--- START ---

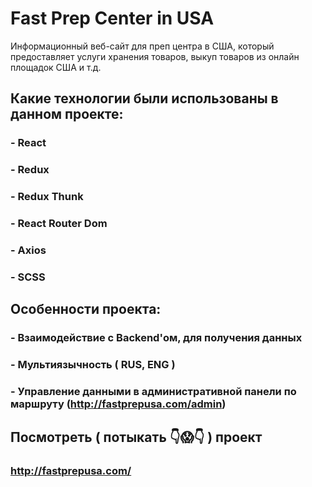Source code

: # Fast Prep Center in USA

Информационный веб-сайт для преп центра в США, который предоставляет услуги хранения товаров, выкуп товаров из онлайн площадок США и т.д.



## Какие технологии были использованы в данном проекте:
### - React
### - Redux
### - Redux Thunk
### - React Router Dom
### - Axios
### - SCSS

## Особенности проекта:
### - Взаимодействие с Backend'ом, для получения данных
### - Мультиязычность ( RUS, ENG )
### - Управление данными в административной панели по маршруту (http://fastprepusa.com/admin)

## Посмотреть ( потыкать 👇😱👇 ) проект
### http://fastprepusa.com/
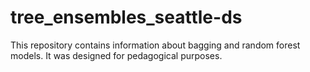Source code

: # tree_ensembles_seattle-ds

This repository contains information about bagging and random forest models. It was designed for pedagogical purposes.
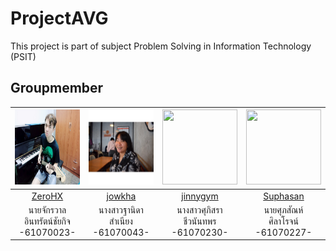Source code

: # ProjectAVG
This project is part of subject Problem Solving in Information Technology (PSIT)

## Groupmember
|<img src="img-member/tar.jpg" width="120px" height="120px">|<img src="img-member/jaw.jpg" width="120px" height="120px">|<img src="img-member/" width="120px" height="120px">|<img src="img-member/" width="120px" height="120px">|
|:---:|:---:|:---:|:---:|
|[ZeroHX](https://github.com/ZeroHX)|[jowkha](https://github.com/jowkha)|[jinnygym](https://github.com/jinnygym)|[Suphasan](https://github.com/Suphasan)|
|นายจักรวาล<br>อินทรัตน์ชัยกิจ<br>-61070023-|นางสาวฐานิดา<br>สำเนียง<br>-61070043-|นางสาวศุภิสรา<br>ชีวนันทพร<br>-61070230-|นายศุภสัณห์<br>ศิลาโรจน์<br>-61070227-|
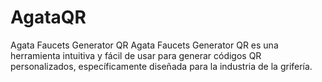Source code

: # AgataQR
Agata Faucets Generator QR  Agata Faucets Generator QR es una herramienta intuitiva y fácil de usar para generar códigos QR personalizados, específicamente diseñada para la industria de la grifería. 
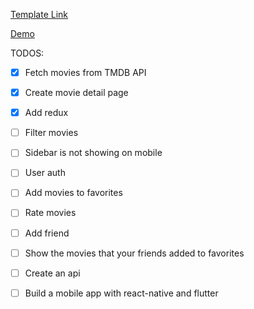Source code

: <a href="https://github.com/mazyar1128/tailwindcss-movie-dashboard" target="_blank">Template Link</a>

<a href="movieapp.amddns.com" target="_blank">Demo</a>

TODOS:

- [x] Fetch movies from TMDB API
- [x] Create movie detail page
- [x] Add redux
- [ ] Filter movies
- [ ] Sidebar is not showing on mobile
- [ ] User auth
- [ ] Add movies to favorites
- [ ] Rate movies
- [ ] Add friend
- [ ] Show the movies that your friends added to favorites
- [ ] Create an api
- [ ] Build a mobile app with react-native and flutter

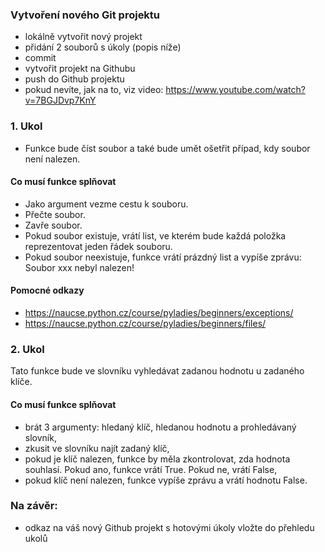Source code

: ### Vytvoření nového Git projektu
- lokálně vytvořit nový projekt
- přidání 2 souborů s úkoly (popis níže)
- commit
- vytvořit projekt na Githubu
- push do Github projektu
- pokud nevíte, jak na to, viz video: https://www.youtube.com/watch?v=7BGJDvp7KnY

### 1. Ukol
- Funkce bude číst soubor a také bude umět ošetřit případ, kdy soubor není nalezen.

#### Co musí funkce splňovat
- Jako argument vezme cestu k souboru.
- Přečte soubor.
- Zavře soubor.
- Pokud soubor existuje, vrátí list, ve kterém bude každá položka reprezentovat jeden řádek souboru.
- Pokud soubor neexistuje, funkce vrátí prázdný list a vypíše zprávu: Soubor xxx nebyl nalezen!

#### Pomocné odkazy
- https://naucse.python.cz/course/pyladies/beginners/exceptions/
- https://naucse.python.cz/course/pyladies/beginners/files/

### 2. Ukol
Tato funkce bude ve slovníku vyhledávat zadanou hodnotu u zadaného klíče. 

#### Co musí funkce splňovat
- brát 3 argumenty: hledaný klíč, hledanou hodnotu a prohledávaný slovník,
- zkusit ve slovníku najít zadaný klíč,
- pokud je klíč nalezen, funkce by měla zkontrolovat, zda hodnota souhlasí. Pokud ano, funkce vrátí True. Pokud ne, vrátí False,
- pokud klíč není nalezen, funkce vypíše zprávu a vrátí hodnotu False.

### Na závěr:
- odkaz na váš nový Github projekt s hotovými úkoly vložte do přehledu ukolů
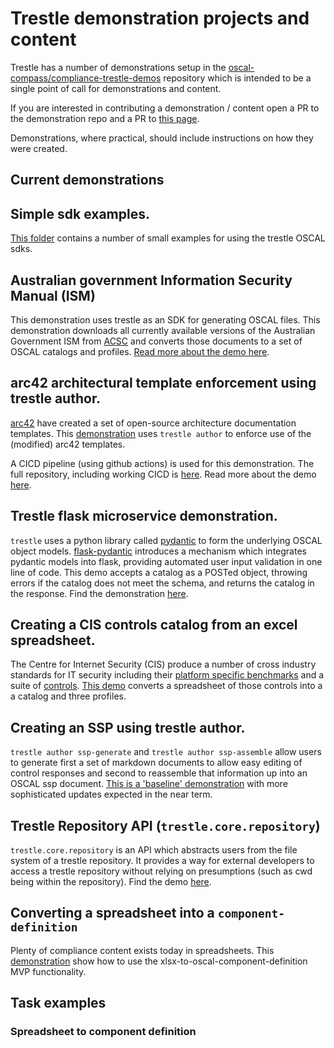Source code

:# Trestle demonstration projects and content

Trestle has a number of demonstrations setup in the [oscal-compass/compliance-trestle-demos](https://github.com/oscal-compass/compliance-trestle-demos)
repository which is intended to be a single point of call for demonstrations and content.

If you are interested in contributing a demonstration / content open a PR to the demonstration repo and a PR to
[this page](https://github.com/oscal-compass/compliance-trestle/blob/develop/docs/demonstrations-content.md).

Demonstrations, where practical, should include instructions on how they were created.

## Current demonstrations

## Simple sdk examples.

[This folder](https://github.com/oscal-compass/compliance-trestle-demos/tree/develop/trestle_sdk_examples) contains a number of small examples for using the trestle OSCAL sdks.

## Australian government Information Security Manual (ISM)

This demonstration uses trestle as an SDK for generating OSCAL files. This demonstration downloads all currently available versions of the Australian Government ISM from [ACSC](https://www.acsc.gov.au) and converts those documents to a set of OSCAL catalogs and profiles. [Read more about the demo here](https://github.com/oscal-compass/compliance-trestle-demos/tree/develop/ISM_catalog_profile).

## arc42 architectural template enforcement using trestle author.

[arc42](https://arc42.org/) have created a set of open-source architecture documentation templates. This [demonstration](https://github.com/oscal-compass/compliance-trestle-arc42-demo)
uses `trestle author` to enforce use of the (modified) arc42 templates.

A CICD pipeline (using github actions) is used for this demonstration. The full repository, including working CICD is [here](https://github.com/oscal-compass/compliance-trestle-arc42-demo). Read more about the demo [here](https://github.com/oscal-compass/compliance-trestle-arc42-demo).

## Trestle flask microservice demonstration.

`trestle` uses a python library called [pydantic](https://pydantic-docs.helpmanual.io/) to form the underlying OSCAL object models. [flask-pydantic](https://github.com/bauerji/flask_pydantic) introduces a mechanism which integrates pydantic models into flask, providing automated user input validation in one line of code. This demo accepts a catalog as a POSTed object, throwing errors if the catalog does not meet the schema, and returns the catalog in the response. Find the demonstration [here](https://github.com/oscal-compass/compliance-trestle-demos/tree/develop/trestle_flask_api).

## Creating a CIS controls catalog from an excel spreadsheet.

The Centre for Internet Security (CIS) produce a number of cross industry standards for IT security including their [platform specific benchmarks](https://www.cisecurity.org/cis-benchmarks/) and a suite of [controls](https://www.cisecurity.org/controls/). [This demo](https://github.com/oscal-compass/compliance-trestle-demos/tree/develop/CIS_controls) converts a spreadsheet of those controls into a a catalog and three profiles.

## Creating an SSP using trestle author.

`trestle author ssp-generate` and `trestle author ssp-assemble` allow users to generate first a set of markdown documents to allow easy editing of control responses and second to reassemble that information up into an OSCAL ssp document. [This is a 'baseline' demonstration](https://github.com/oscal-compass/compliance-trestle-demos/tree/develop/ssp_author_demo) with more sophisticated updates expected in the near term.

## Trestle Repository API (`trestle.core.repository`)

`trestle.core.repository` is an API which abstracts users from the file system of a trestle repository. It provides a way for external developers to access a trestle repository without relying on presumptions (such as cwd being within the repository). Find the demo [here](https://github.com/oscal-compass/compliance-trestle-demos/tree/develop/trestle_repo_api_examples).

## Converting a spreadsheet into a `component-definition`

Plenty of compliance content exists today in spreadsheets. This [demonstration](https://github.com/oscal-compass/compliance-trestle-demos/tree/develop/trestle_task_spread_sheet_to_component_definition) show how to use the xlsx-to-oscal-component-definition MVP functionality.

## Task examples

### Spreadsheet to component definition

--- END ---

**THE PROBLEM**
Output should match, line for line, the stretch of the material above from the line holding "## Simple sdk examples." through the line holding "## Australian government".

**TASK SOLUTION**
## Simple sdk examples.

[This folder](https://github.com/oscal-compass/compliance-trestle-demos/tree/develop/trestle_sdk_examples) contains a number of small examples for using the trestle OSCAL sdks.

## Australian government Information Security Manual (ISM)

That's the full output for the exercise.